= Beginning of Section =

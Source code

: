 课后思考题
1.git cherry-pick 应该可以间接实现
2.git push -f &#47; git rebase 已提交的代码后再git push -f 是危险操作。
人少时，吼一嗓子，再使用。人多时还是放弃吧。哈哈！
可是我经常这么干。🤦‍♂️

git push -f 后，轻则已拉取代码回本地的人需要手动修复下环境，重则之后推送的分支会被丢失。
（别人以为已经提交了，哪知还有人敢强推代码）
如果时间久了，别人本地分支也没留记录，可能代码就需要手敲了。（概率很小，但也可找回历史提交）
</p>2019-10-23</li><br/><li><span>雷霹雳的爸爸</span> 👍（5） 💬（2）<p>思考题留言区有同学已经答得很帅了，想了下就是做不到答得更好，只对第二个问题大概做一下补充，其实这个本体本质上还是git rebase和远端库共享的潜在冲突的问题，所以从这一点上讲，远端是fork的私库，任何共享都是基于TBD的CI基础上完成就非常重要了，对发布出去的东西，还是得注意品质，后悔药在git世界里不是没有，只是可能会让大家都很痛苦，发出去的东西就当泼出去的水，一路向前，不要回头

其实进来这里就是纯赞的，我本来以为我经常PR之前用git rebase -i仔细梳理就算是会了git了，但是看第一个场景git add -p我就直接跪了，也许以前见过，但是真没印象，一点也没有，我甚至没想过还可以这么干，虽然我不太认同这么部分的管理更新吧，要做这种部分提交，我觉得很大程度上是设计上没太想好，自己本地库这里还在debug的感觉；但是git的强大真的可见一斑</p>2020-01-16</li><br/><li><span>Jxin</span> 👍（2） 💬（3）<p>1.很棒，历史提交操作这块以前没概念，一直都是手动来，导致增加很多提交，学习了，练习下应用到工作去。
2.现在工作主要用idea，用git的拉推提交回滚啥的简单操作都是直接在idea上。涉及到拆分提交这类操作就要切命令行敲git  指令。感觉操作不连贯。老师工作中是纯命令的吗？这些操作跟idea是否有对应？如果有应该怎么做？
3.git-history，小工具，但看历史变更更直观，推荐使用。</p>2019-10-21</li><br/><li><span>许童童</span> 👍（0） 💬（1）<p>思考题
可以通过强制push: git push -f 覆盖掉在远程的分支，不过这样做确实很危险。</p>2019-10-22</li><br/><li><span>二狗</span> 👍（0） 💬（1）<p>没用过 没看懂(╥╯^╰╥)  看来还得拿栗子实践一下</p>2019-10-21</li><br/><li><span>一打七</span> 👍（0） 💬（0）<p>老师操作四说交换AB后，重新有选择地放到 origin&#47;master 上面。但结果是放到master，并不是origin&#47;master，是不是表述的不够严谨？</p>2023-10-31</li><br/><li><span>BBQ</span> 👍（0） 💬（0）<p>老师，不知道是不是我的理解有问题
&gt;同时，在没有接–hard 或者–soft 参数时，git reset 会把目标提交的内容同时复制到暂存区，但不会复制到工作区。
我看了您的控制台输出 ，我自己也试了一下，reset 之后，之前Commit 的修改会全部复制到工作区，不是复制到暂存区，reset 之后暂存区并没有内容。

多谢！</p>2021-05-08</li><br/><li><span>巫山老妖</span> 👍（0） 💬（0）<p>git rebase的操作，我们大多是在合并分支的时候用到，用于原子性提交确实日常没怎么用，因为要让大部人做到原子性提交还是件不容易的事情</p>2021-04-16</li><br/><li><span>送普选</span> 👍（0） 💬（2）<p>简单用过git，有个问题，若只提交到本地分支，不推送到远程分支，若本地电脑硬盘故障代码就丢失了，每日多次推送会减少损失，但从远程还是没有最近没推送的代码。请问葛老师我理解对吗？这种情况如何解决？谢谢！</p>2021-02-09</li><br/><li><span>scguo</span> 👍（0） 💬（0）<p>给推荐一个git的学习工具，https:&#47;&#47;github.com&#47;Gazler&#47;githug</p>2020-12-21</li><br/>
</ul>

= End of Section =

» Exercise directions: The line containing "参数时，git reset 会把目标提交的内容同时复制到暂存区，但不会复制到工作区。" and every line after it, through the end of the records, should be repeated exactly and alone.

» Response to this task:
&gt;同时，在没有接–hard 或者–soft 参数时，git reset 会把目标提交的内容同时复制到暂存区，但不会复制到工作区。
我看了您的控制台输出 ，我自己也试了一下，reset 之后，之前Commit 的修改会全部复制到工作区，不是复制到暂存区，reset 之后暂存区并没有内容。

多谢！</p>2021-05-08</li><br/><li><span>巫山老妖</span> 👍（0） 💬（0）<p>git rebase的操作，我们大多是在合并分支的时候用到，用于原子性提交确实日常没怎么用，因为要让大部人做到原子性提交还是件不容易的事情</p>2021-04-16</li><br/><li><span>送普选</span> 👍（0） 💬（2）<p>简单用过git，有个问题，若只提交到本地分支，不推送到远程分支，若本地电脑硬盘故障代码就丢失了，每日多次推送会减少损失，但从远程还是没有最近没推送的代码。请问葛老师我理解对吗？这种情况如何解决？谢谢！</p>2021-02-09</li><br/><li><span>scguo</span> 👍（0） 💬（0）<p>给推荐一个git的学习工具，https:&#47;&#47;github.com&#47;Gazler&#47;githug</p>2020-12-21</li><br/>
</ul>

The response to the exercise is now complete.